• **MATERIAL PROVIDED**:

────

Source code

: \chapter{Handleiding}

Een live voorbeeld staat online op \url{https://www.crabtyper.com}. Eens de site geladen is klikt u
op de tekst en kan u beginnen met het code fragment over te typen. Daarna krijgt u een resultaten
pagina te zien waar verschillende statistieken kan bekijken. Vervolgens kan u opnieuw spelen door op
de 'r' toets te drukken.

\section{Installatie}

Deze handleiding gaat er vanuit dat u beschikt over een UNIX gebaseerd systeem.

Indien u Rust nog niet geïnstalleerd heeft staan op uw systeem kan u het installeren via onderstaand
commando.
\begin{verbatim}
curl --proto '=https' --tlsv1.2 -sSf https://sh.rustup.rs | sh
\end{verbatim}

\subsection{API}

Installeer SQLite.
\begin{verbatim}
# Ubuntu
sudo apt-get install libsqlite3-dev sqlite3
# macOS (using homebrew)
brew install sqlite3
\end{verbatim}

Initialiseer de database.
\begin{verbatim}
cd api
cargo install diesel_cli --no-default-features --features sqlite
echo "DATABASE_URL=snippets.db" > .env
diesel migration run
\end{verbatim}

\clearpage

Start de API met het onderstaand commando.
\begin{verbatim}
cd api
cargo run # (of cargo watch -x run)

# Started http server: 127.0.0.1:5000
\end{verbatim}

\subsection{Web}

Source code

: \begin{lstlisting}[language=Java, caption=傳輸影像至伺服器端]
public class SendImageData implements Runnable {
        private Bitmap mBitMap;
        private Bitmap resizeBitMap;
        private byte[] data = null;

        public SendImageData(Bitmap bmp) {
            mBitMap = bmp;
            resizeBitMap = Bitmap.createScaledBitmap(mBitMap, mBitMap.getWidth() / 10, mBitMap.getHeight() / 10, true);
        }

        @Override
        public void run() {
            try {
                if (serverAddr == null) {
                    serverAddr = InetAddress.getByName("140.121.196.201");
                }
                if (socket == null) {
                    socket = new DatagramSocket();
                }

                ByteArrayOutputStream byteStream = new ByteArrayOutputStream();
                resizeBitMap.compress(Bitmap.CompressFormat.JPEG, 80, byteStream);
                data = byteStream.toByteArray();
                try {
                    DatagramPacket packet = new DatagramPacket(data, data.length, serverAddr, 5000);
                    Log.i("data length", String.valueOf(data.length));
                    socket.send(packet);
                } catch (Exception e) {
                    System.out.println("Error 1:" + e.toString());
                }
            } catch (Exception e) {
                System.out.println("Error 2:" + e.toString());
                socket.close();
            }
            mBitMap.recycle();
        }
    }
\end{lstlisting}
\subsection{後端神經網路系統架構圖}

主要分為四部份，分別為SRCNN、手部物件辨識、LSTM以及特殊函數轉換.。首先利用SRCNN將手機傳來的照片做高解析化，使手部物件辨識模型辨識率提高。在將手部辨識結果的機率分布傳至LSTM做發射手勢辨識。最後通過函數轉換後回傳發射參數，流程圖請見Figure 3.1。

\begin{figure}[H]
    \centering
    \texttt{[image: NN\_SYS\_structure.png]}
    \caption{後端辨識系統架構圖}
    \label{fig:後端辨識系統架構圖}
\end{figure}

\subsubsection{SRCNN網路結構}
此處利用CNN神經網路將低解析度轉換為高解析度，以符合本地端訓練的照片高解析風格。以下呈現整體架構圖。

────

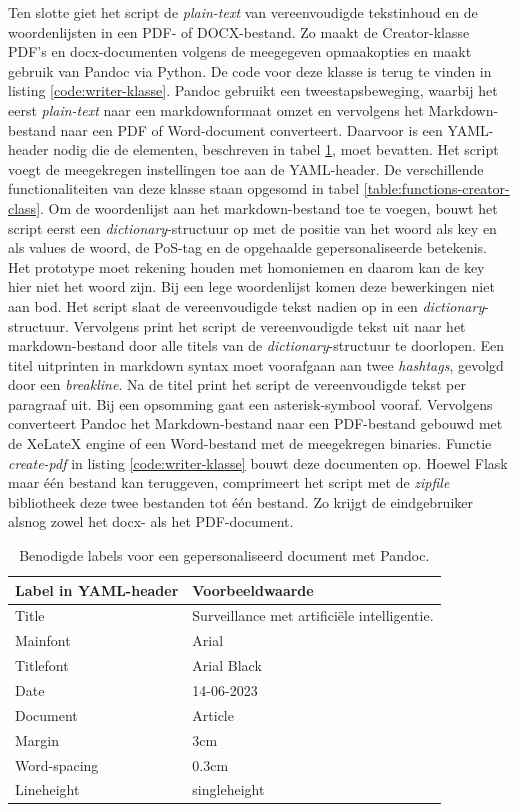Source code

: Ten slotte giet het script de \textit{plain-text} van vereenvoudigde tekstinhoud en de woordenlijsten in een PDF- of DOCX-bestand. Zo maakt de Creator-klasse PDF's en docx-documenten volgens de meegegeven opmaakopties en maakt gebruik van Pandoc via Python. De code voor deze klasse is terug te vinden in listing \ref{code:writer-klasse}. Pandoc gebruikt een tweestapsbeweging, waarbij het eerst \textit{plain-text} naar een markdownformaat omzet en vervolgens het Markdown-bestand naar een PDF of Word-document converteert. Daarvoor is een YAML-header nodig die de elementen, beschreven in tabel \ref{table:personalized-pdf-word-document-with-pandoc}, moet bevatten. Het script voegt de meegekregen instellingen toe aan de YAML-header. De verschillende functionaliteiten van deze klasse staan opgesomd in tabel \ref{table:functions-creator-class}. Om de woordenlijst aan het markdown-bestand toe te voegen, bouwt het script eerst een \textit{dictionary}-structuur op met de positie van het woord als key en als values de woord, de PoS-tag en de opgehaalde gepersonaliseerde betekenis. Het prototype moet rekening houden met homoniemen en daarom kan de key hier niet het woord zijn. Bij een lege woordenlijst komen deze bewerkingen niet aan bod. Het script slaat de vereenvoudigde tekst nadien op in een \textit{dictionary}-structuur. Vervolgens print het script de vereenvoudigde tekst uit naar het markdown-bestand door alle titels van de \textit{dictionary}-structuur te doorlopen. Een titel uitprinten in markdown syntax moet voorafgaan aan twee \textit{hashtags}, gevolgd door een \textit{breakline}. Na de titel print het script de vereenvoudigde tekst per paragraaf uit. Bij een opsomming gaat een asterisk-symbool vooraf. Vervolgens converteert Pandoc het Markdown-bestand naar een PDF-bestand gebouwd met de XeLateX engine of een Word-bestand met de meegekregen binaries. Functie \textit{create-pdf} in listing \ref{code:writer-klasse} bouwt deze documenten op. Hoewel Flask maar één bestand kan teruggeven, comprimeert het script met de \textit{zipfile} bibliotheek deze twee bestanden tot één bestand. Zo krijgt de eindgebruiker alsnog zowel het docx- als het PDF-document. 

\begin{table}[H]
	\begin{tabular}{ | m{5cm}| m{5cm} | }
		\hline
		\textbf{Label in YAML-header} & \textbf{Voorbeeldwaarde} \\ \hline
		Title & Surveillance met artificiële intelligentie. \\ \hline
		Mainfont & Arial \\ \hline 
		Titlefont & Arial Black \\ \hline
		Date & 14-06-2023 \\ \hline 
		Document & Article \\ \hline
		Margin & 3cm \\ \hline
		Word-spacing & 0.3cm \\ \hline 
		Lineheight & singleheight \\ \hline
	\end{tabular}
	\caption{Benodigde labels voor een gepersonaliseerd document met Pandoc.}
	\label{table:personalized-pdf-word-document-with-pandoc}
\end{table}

────

• **TRY IT**:
Scan the entries and show every line in which the word "https" is found.

• **RESULT FOR THIS EXERCISE**:
Een live voorbeeld staat online op \url{https://www.crabtyper.com}. Eens de site geladen is klikt u
curl --proto '=https' --tlsv1.2 -sSf https://sh.rustup.rs | sh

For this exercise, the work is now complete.